§ Activity
Every line below that contains "they" is to be copied.

===== Source material

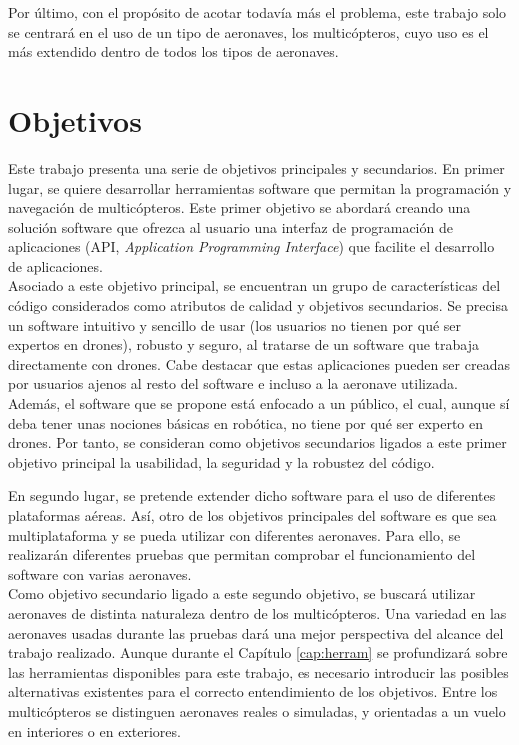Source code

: \documentclass[../main.tex]{subfiles}
\begin{document}
Por último, con el propósito de acotar todavía más el problema, este trabajo solo se centrará en el uso de un tipo de aeronaves, los multicópteros, cuyo uso es el más extendido dentro de todos los tipos de aeronaves.

\section{Objetivos} \label{section:intro-objetivos}
Este trabajo presenta una serie de objetivos principales y secundarios. En primer lugar, se quiere desarrollar herramientas software que permitan la programación y navegación de multicópteros. Este primer objetivo se abordará creando una solución software que ofrezca al usuario una interfaz de programación de aplicaciones (API, \emph{Application Programming Interface}) que facilite el desarrollo de aplicaciones. \\
Asociado a este objetivo principal, se encuentran un grupo de características del código considerados como atributos de calidad y objetivos secundarios. Se precisa un software intuitivo y sencillo de usar (los usuarios no tienen por qué ser expertos en drones), robusto y seguro, al tratarse de un software que trabaja directamente con drones. Cabe destacar que estas aplicaciones pueden ser creadas por usuarios ajenos al resto del software e incluso a la aeronave utilizada. Además, el software que se propone está enfocado a un público, el cual, aunque sí deba tener unas nociones básicas en robótica, no tiene por qué ser experto en drones. Por tanto, se consideran como objetivos secundarios ligados a este primer objetivo principal la usabilidad, la seguridad y la robustez del código.

En segundo lugar, se pretende extender dicho software para el uso de diferentes plataformas aéreas. Así, otro de los objetivos principales del software es que sea multiplataforma y se pueda utilizar con diferentes aeronaves. Para ello, se realizarán diferentes pruebas que permitan comprobar el funcionamiento del software con varias aeronaves. \\
Como objetivo secundario ligado a este segundo objetivo, se buscará utilizar aeronaves de distinta naturaleza dentro de los multicópteros. Una variedad en las aeronaves usadas durante las pruebas dará una mejor perspectiva del alcance del trabajo realizado. Aunque durante el Capítulo  \ref{cap:herram} se profundizará sobre las herramientas disponibles para este trabajo, es necesario introducir las posibles alternativas existentes para el correcto entendimiento de los objetivos. Entre los multicópteros se distinguen aeronaves reales o simuladas, y orientadas a un vuelo en interiores o en exteriores.
\end{document}
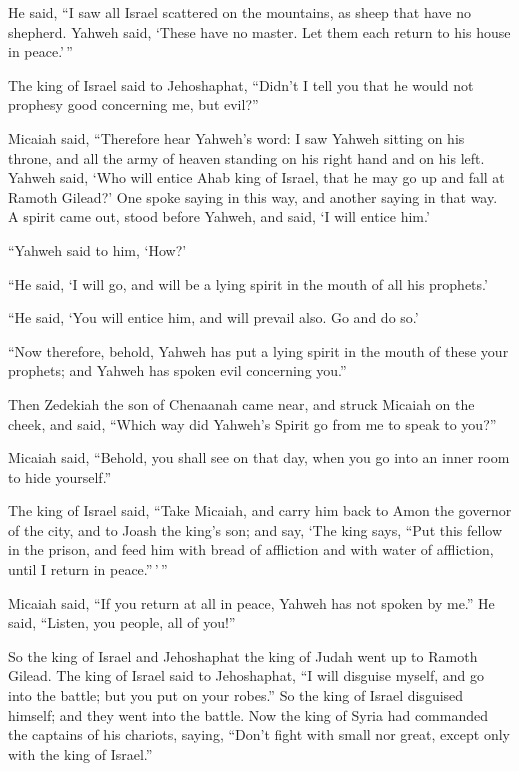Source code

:  He said, ``I saw all Israel scattered on the mountains,
as sheep that have no shepherd. Yahweh said, `These have no master. Let
them each return to his house in peace.'\,''

 The king of Israel said to Jehoshaphat, ``Didn't I tell
you that he would not prophesy good concerning me, but evil?''

 Micaiah said, ``Therefore hear Yahweh's word: I saw
Yahweh sitting on his throne, and all the army of heaven standing on his
right hand and on his left.  Yahweh said, `Who will
entice Ahab king of Israel, that he may go up and fall at Ramoth
Gilead?' One spoke saying in this way, and another saying in that way.
 A spirit came out, stood before Yahweh, and said, `I
will entice him.'

``Yahweh said to him, `How?'

 ``He said, `I will go, and will be a lying spirit in the
mouth of all his prophets.'

``He said, `You will entice him, and will prevail also. Go and do so.'

 ``Now therefore, behold, Yahweh has put a lying spirit
in the mouth of these your prophets; and Yahweh has spoken evil
concerning you.''

 Then Zedekiah the son of Chenaanah came near, and struck
Micaiah on the cheek, and said, ``Which way did Yahweh's Spirit go from
me to speak to you?''

 Micaiah said, ``Behold, you shall see on that day, when
you go into an inner room to hide yourself.''

 The king of Israel said, ``Take Micaiah, and carry him
back to Amon the governor of the city, and to Joash the king's son;
 and say, `The king says, ``Put this fellow in the
prison, and feed him with bread of affliction and with water of
affliction, until I return in peace.''\,'\,''

 Micaiah said, ``If you return at all in peace, Yahweh
has not spoken by me.'' He said, ``Listen, you people, all of you!''

 So the king of Israel and Jehoshaphat the king of Judah
went up to Ramoth Gilead.  The king of Israel said to
Jehoshaphat, ``I will disguise myself, and go into the battle; but you
put on your robes.'' So the king of Israel disguised himself; and they
went into the battle.  Now the king of Syria had
commanded the captains of his chariots, saying, ``Don't fight with small
nor great, except only with the king of Israel.''

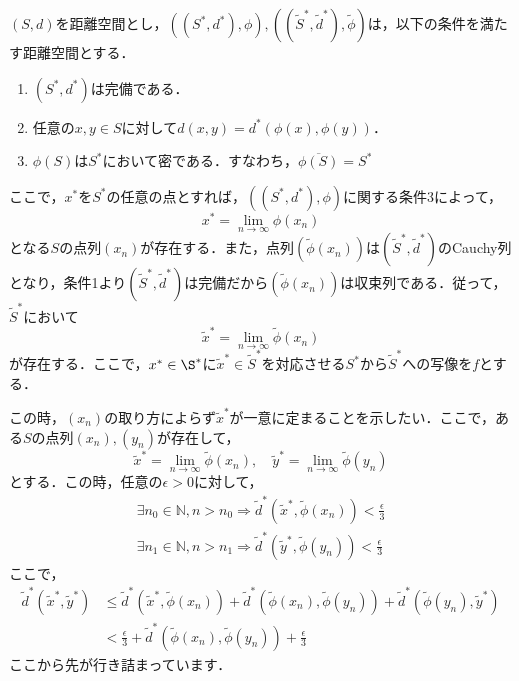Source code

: \documentclass[12pt]{jarticle}
\numberwithin{equation}{section}    %
\numberwithin{figure}{section}      %
\numberwithin{table}{section}      %
\begin{document}
$(S, d)$を距離空間とし，$((S^{\ast}, d^{\ast}), \phi), ((\tilde{S}^{\ast}, \tilde{d}^{\ast}), \tilde{\phi})$は，以下の条件を満たす距離空間とする．
\begin{enumerate}
    \item $(S^{\ast}, d^{\ast})$は完備である．
    \item 任意の$x, y \in S$に対して$d(x, y) = d^{\ast}(\phi(x), \phi(y))$．
    \item $\phi(S)$は$S^{\ast}$において密である．すなわち，$\overline{\phi(S)} = S^{\ast}$
\end{enumerate}
ここで，$x^{\ast}$を$S^{\ast}$の任意の点とすれば，$((S^{\ast}, d^{\ast}), \phi)$に関する条件3によって，
\begin{equation}
    x^{\ast} = \lim_{n \to \infty} \phi(x_{n})
\end{equation}
となる$S$の点列$(x_{n})$が存在する．また，点列$(\tilde{\phi}(x_{n}))$は$(\tilde{S}^{\ast}, \tilde{d}^{\ast})$のCauchy列となり，条件1より$(\tilde{S}^{\ast}, \tilde{d}^{\ast})$は完備だから$(\tilde{\phi}(x_{n}))$は収束列である．従って，$\tilde{S}^{\ast}$において
\begin{equation}
    \tilde{x}^{\ast} = \lim_{n \to \infty} \tilde{\phi}(x_{n})
\end{equation}
が存在する．ここで，$x^{\ast} \in \S^{\ast}$に$\tilde{x}^{\ast} \in \tilde{S}^{\ast}$を対応させる$S^{\ast}$から$\tilde{S}^{\ast}$への写像を$f$とする．

この時，$(x_{n})$の取り方によらず$\tilde{x}^{\ast}$が一意に定まることを示したい．ここで，ある$S$の点列$(x_{n}), (y_{n})$が存在して，
\begin{equation}
    \tilde{x}^{\ast} = \lim_{n \to \infty} \tilde{\phi}(x_{n}), \quad \tilde{y}^{\ast} = \lim_{n \to \infty} \tilde{\phi}(y_{n})
\end{equation}
とする．この時，任意の$\epsilon > 0$に対して，
\begin{gather}
    \exists n_{0} \in \mathbb{N}, n > n_{0} \Rightarrow \tilde{d}^{\ast}(\tilde{x}^{\ast}, \tilde{\phi}(x_{n})) < \frac{\epsilon}{3} \\
    \exists n_{1} \in \mathbb{N}, n > n_{1} \Rightarrow \tilde{d}^{\ast}(\tilde{y}^{\ast}, \tilde{\phi}(y_{n})) < \frac{\epsilon}{3}
\end{gather}
ここで，
\begin{align}
    \tilde{d}^{\ast}(\tilde{x}^{\ast}, \tilde{y}^{\ast}) & \le \tilde{d}^{\ast}(\tilde{x}^{\ast}, \tilde{\phi}(x_{n})) + \tilde{d}^{\ast}(\tilde{\phi}(x_{n}), \tilde{\phi}(y_{n})) + \tilde{d}^{\ast}(\tilde{\phi}(y_{n}), \tilde{y}^{\ast}) \\
                                                         & < \frac{\epsilon}{3} + \tilde{d}^{\ast}(\tilde{\phi}(x_{n}), \tilde{\phi}(y_{n})) + \frac{\epsilon}{3}
\end{align}
ここから先が行き詰まっています．
\end{document}
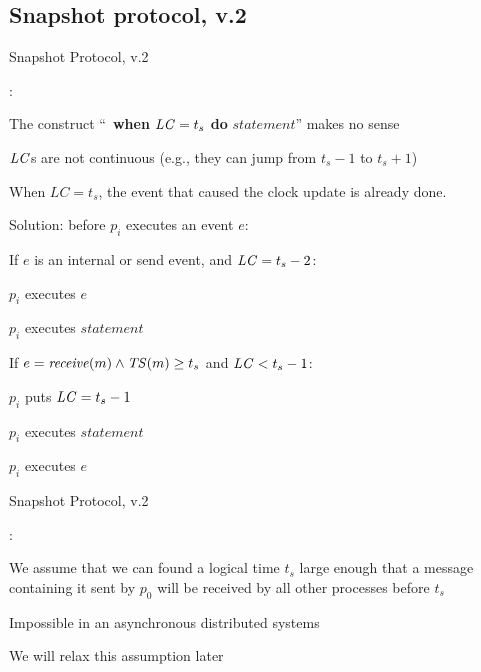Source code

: \subsection{Snapshot protocol, v.2}


\begin{frame}{Snapshot Protocol, v.2}

:

\BIL
\item The construct ``~{\bf when} $\mathit{LC}=t_s$ {\bf do} $\mathit{statement}$'' makes no sense
  \BI
  \item $\mathit{LC}$s are not continuous (e.g., they can jump from $t_s-1$ to $t_s+1$)
  \item When $LC=t_s$, the event that caused the clock update is already done.
  \EI
\item  Solution: before $p_i$ executes an event $e$:
  \BI
  \item If $e$ is an internal or send event, and $\mathit{LC} = t_s-2$:
    \BI
      \item $p_i$ executes $e$
      \item $p_i$ executes $\mathit{statement}$
    \EI
  \item If $e=\mathit{receive}(m) \wedge \mathit{TS}(m) \geq t_s$ and $\mathit{LC} < t_s-1$:
	\BI
	\item $p_i$ puts $\mathit{LC}=t_s-1$
	\item $p_i$ executes $\mathit{statement}$
	\item $p_i$ executes $e$
	\EI
  \EI
\EIL

\end{frame}



\begin{frame}{Snapshot Protocol, v.2}

:

\BI
\item We assume that we can found a logical time $t_s$ large
  enough that a message containing it sent by $p_0$ will be 
  received by all other processes before $t_s$
\item Impossible in an asynchronous distributed systems
\item We will relax this assumption later
\EI
\end{frame}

==========

§ Reply to the task
put on your robes.'' So the king of Israel disguised himself; and they
  \item $\mathit{LC}$s are not continuous (e.g., they can jump from $t_s-1$ to $t_s+1$)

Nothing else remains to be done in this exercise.